Provided records
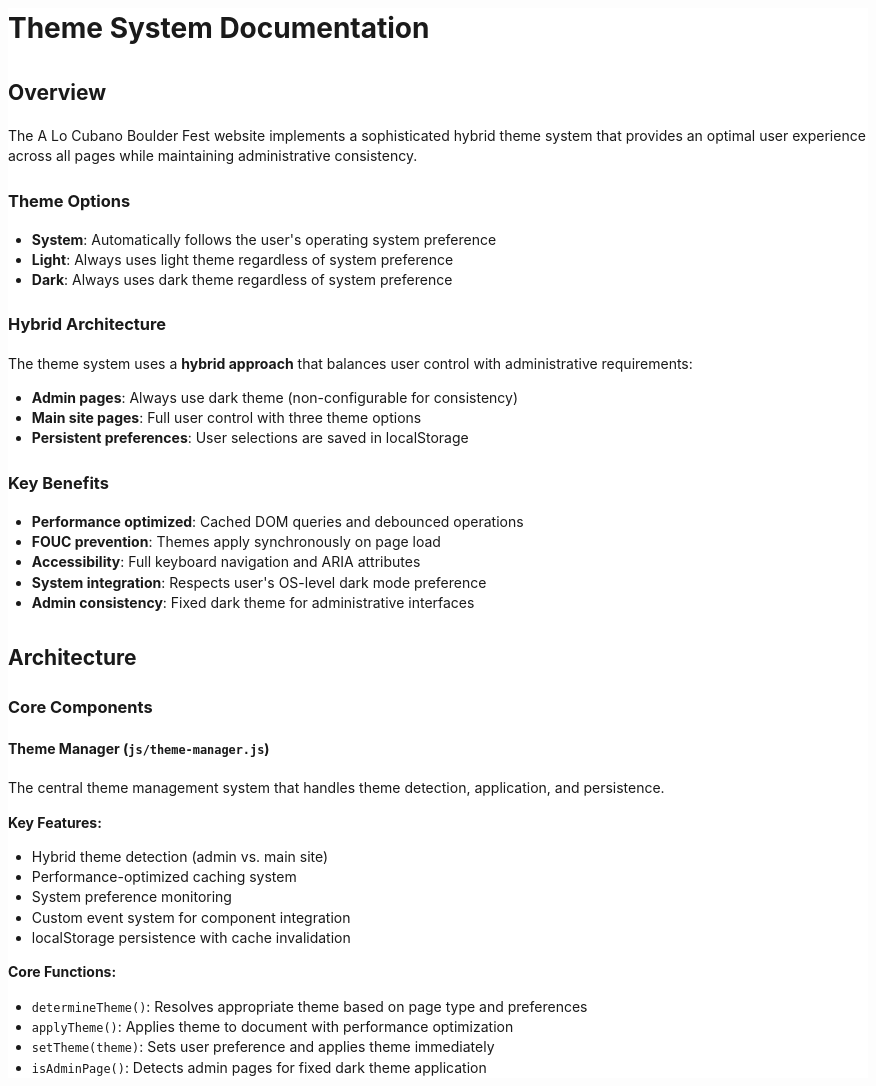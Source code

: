 # Theme System Documentation

## Overview

The A Lo Cubano Boulder Fest website implements a sophisticated hybrid theme system that provides an optimal user experience across all pages while maintaining administrative consistency.

### Theme Options

- **System**: Automatically follows the user's operating system preference
- **Light**: Always uses light theme regardless of system preference
- **Dark**: Always uses dark theme regardless of system preference

### Hybrid Architecture

The theme system uses a **hybrid approach** that balances user control with administrative requirements:

- **Admin pages**: Always use dark theme (non-configurable for consistency)
- **Main site pages**: Full user control with three theme options
- **Persistent preferences**: User selections are saved in localStorage

### Key Benefits

- **Performance optimized**: Cached DOM queries and debounced operations
- **FOUC prevention**: Themes apply synchronously on page load
- **Accessibility**: Full keyboard navigation and ARIA attributes
- **System integration**: Respects user's OS-level dark mode preference
- **Admin consistency**: Fixed dark theme for administrative interfaces

## Architecture

### Core Components

#### Theme Manager (`js/theme-manager.js`)

The central theme management system that handles theme detection, application, and persistence.

**Key Features:**
- Hybrid theme detection (admin vs. main site)
- Performance-optimized caching system
- System preference monitoring
- Custom event system for component integration
- localStorage persistence with cache invalidation

**Core Functions:**
- `determineTheme()`: Resolves appropriate theme based on page type and preferences
- `applyTheme()`: Applies theme to document with performance optimization
- `setTheme(theme)`: Sets user preference and applies theme immediately
- `isAdminPage()`: Detects admin pages for fixed dark theme application
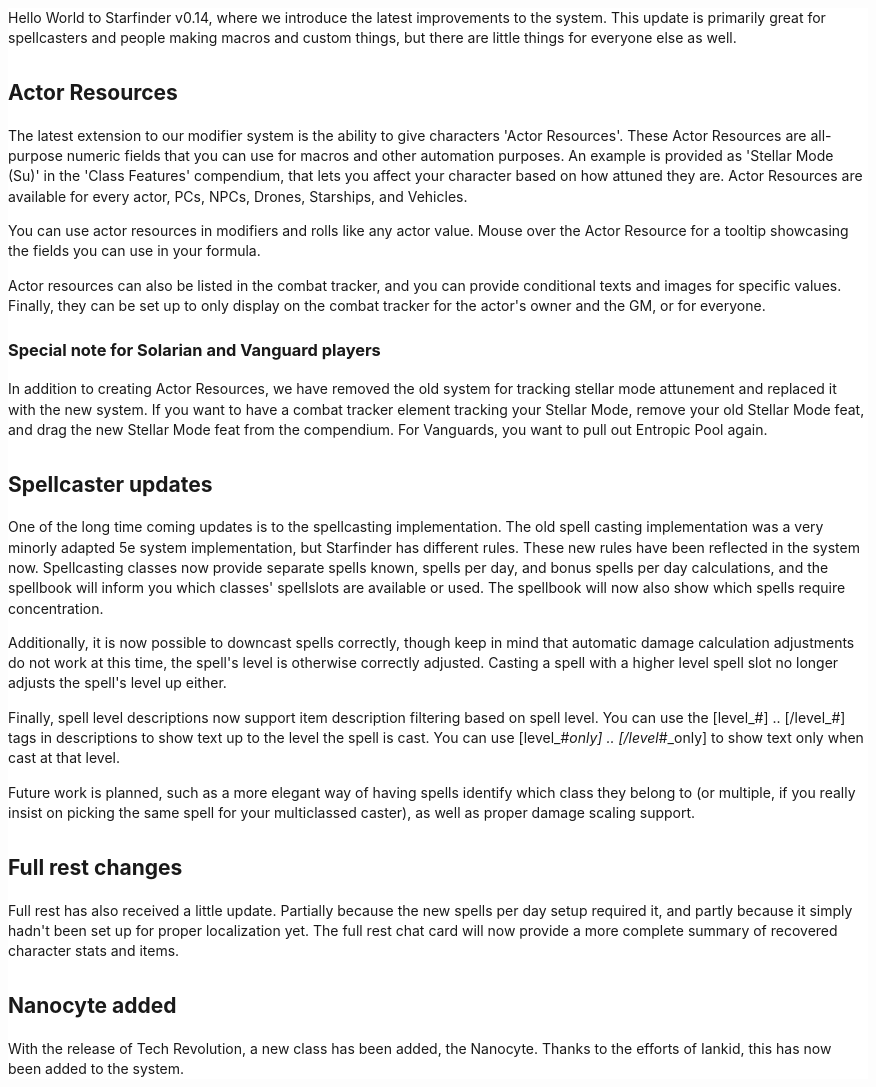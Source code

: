 Hello World to Starfinder v0.14, where we introduce the latest improvements to the system. This update is primarily great for spellcasters and people making macros and custom things, but there are little things for everyone else as well.

## Actor Resources
The latest extension to our modifier system is the ability to give characters 'Actor Resources'. These Actor Resources are all-purpose numeric fields that you can use for macros and other automation purposes. An example is provided as 'Stellar Mode (Su)' in the 'Class Features' compendium, that lets you affect your character based on how attuned they are. Actor Resources are available for every actor, PCs, NPCs, Drones, Starships, and Vehicles.

You can use actor resources in modifiers and rolls like any actor value. Mouse over the Actor Resource for a tooltip showcasing the fields you can use in your formula.

Actor resources can also be listed in the combat tracker, and you can provide conditional texts and images for specific values. Finally, they can be set up to only display on the combat tracker for the actor's owner and the GM, or for everyone.

### Special note for Solarian and Vanguard players
In addition to creating Actor Resources, we have removed the old system for tracking stellar mode attunement and replaced it with the new system. If you want to have a combat tracker element tracking your Stellar Mode, remove your old Stellar Mode feat, and drag the new Stellar Mode feat from the compendium. For Vanguards, you want to pull out Entropic Pool again.

## Spellcaster updates
One of the long time coming updates is to the spellcasting implementation. The old spell casting implementation was a very minorly adapted 5e system implementation, but Starfinder has different rules. These new rules have been reflected in the system now. Spellcasting classes now provide separate spells known, spells per day, and bonus spells per day calculations, and the spellbook will inform you which classes' spellslots are available or used. The spellbook will now also show which spells require concentration.

Additionally, it is now possible to downcast spells correctly, though keep in mind that automatic damage calculation adjustments do not work at this time, the spell's level is otherwise correctly adjusted. Casting a spell with a higher level spell slot no longer adjusts the spell's level up either.

Finally, spell level descriptions now support item description filtering based on spell level. You can use the [level_#] .. [/level_#] tags in descriptions to show text up to the level the spell is cast. You can use [level_#_only] .. [/level_#_only] to show text only when cast at that level.

Future work is planned, such as a more elegant way of having spells identify which class they belong to (or multiple, if you really insist on picking the same spell for your multiclassed caster), as well as proper damage scaling support.

## Full rest changes
Full rest has also received a little update. Partially because the new spells per day setup required it, and partly because it simply hadn't been set up for proper localization yet. The full rest chat card will now provide a more complete summary of recovered character stats and items.

## Nanocyte added
With the release of Tech Revolution, a new class has been added, the Nanocyte. Thanks to the efforts of Iankid, this has now been added to the system.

What is needed
Scan the records above for the string "well", then report every line that contains it.

Answer to this exercise
: Hello World to Starfinder v0.14, where we introduce the latest improvements to the system. This update is primarily great for spellcasters and people making macros and custom things, but there are little things for everyone else as well.
Future work is planned, such as a more elegant way of having spells identify which class they belong to (or multiple, if you really insist on picking the same spell for your multiclassed caster), as well as proper damage scaling support.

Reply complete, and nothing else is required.